How to successfully Virtualize MS Exchange – Part 11 – Types of Datastores

Datastores are a logical construct which allows DAS,SAN or NAS storage is presented to ESXi. In the case of SAN and NAS storage it is generally “shared storage” which enabled virtualization features such as HA, DRS and vMotion.

When storage is presented to ESXi from DAS or SAN (block based) storage it is formatted with VMFS (Virtual Machine File System) and when storage is presented via file storage (NFS), it is presented to ESXi as an NFS mount.

Regardless of datastores being presented via block (iSCSI,FC,FCoE) or file based (NFS) protocols, they both host VMDKs (Virtual Machine Disks) which are block based storage. In the case of NFS, the SCSI commands are emulated by the hypervisor. This process is explained in Emulation of the SCSI Protocol and can be compared to Hyper-V SMB 3.0 (File) storage with VHDX which also emulates SCSI commands over File (SMB 3.0) storage.

The following diagram is courtesy of http://pubs.vmware.com and shows “host1” and “host2” runnings VMs across VMFS (block) and NFS (file) datastores. Note the VMs residing on datastore1 and datastore2 all have .vmx and .vmdk files and operate in the exact same way from the perspective of the VM, Guest OS and applications.

GUID-AD71704F-67E4-4AC2-9C22-10B531755566-high

The next paragraph is controversial and may be hotly debated, but to the best of my knowledge and the countless industry experts (from several different vendors) I have investigated this with over the last year including VMware’s formal position, it is completely true and I welcome any credible and detailed evidence to the contrary! (I even asked this question of Microsoft here).

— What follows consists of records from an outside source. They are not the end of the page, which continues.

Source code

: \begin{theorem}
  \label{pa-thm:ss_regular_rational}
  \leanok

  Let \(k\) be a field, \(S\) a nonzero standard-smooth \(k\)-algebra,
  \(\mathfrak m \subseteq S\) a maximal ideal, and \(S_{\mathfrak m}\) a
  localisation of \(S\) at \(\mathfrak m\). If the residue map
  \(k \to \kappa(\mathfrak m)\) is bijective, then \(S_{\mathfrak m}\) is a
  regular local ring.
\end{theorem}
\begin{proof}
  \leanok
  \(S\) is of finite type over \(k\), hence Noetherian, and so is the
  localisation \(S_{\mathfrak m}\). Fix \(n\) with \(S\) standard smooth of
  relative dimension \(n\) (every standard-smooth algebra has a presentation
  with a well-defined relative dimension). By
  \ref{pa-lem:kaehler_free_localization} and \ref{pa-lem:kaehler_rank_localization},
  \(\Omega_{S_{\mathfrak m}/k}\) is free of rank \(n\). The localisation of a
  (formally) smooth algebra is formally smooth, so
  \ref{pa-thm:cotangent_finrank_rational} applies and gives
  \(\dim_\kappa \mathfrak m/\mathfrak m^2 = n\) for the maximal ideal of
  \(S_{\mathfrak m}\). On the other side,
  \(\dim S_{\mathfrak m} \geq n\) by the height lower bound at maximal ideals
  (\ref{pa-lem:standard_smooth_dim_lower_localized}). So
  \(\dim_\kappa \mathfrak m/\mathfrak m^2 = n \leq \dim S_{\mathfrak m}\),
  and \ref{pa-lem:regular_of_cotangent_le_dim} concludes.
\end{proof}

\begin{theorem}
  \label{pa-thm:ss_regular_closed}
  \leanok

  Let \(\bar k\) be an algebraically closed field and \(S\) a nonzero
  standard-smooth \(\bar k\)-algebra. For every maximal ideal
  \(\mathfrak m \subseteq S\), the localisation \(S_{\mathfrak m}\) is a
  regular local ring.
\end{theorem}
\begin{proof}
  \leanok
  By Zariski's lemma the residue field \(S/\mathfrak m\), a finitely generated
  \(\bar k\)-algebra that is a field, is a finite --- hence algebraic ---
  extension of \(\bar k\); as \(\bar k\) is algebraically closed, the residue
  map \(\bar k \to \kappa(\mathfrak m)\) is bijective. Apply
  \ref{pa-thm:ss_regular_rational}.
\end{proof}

Using either VMFS or NFS datastores meets the technical requirements for Exchange, being Write Ordering, Forced Unit Access (FUA) and SCSI abort/reset commands and because drives within Windows are formatted with NTFS which is a journalling file system as such the requirement to protect against Torn I/O is also achieved.

With that being said, Microsoft currently do not support Exchange running in VMDKs on NFS datastores.

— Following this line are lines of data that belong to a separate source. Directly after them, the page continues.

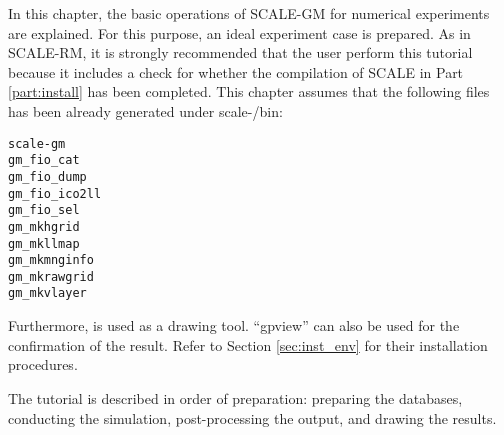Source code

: 
In this chapter, the basic operations of SCALE-GM for numerical experiments
are explained. For this purpose, an ideal experiment case is prepared. As in
SCALE-RM, it is strongly recommended that the user perform this tutorial
because it includes a check for whether the compilation of SCALE  in Part
\ref{part:install} has been completed. This chapter assumes that the following
files has been already generated under scale-{\version}/bin:
\begin{alltt}
  scale-gm
  gm_fio_cat 
  gm_fio_dump 
  gm_fio_ico2ll
  gm_fio_sel
  gm_mkhgrid
  gm_mkllmap
  gm_mkmnginfo
  gm_mkrawgrid 
  gm_mkvlayer
\end{alltt}
Furthermore, \grads is used as a drawing tool. ``gpview'' can also be used for the confirmation of the result. Refer to Section \ref{sec:inst_env} for their installation procedures.

The tutorial is described in order of preparation: preparing the databases, conducting the simulation, post-processing the output, and drawing the results.


%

The below is a quote from Exchange 2013 storage configuration options outlining the storage support statement for MS Exchange with the underlined section applying to NFS datastores.

All storage used by Exchange for storage of Exchange data must be block-level storage because Exchange 2013 doesn’t support the use of NAS volumes, other than in the SMB 3.0 scenario outlined in the topic Exchange 2013 virtualization. Also, in a virtualized environment, NAS storage that’s presented to the guest as block-level storage via the hypervisor isn’t supported.

If your interested in finding out more information about MS Exchange running in VMDKs on NFS datastores, see the links at the end of this post.

Now let’s discuss the limitations of Datastore’s and what impact they have on vSphere environments with MS Exchange deployments and why.

Number of LUNs / NFS Mounts : 256

This can be a significant constraint when using one or multiple datastore/s per Exchange MBX/MSR VM however in my opinion this should not be necessary nor is it recommended.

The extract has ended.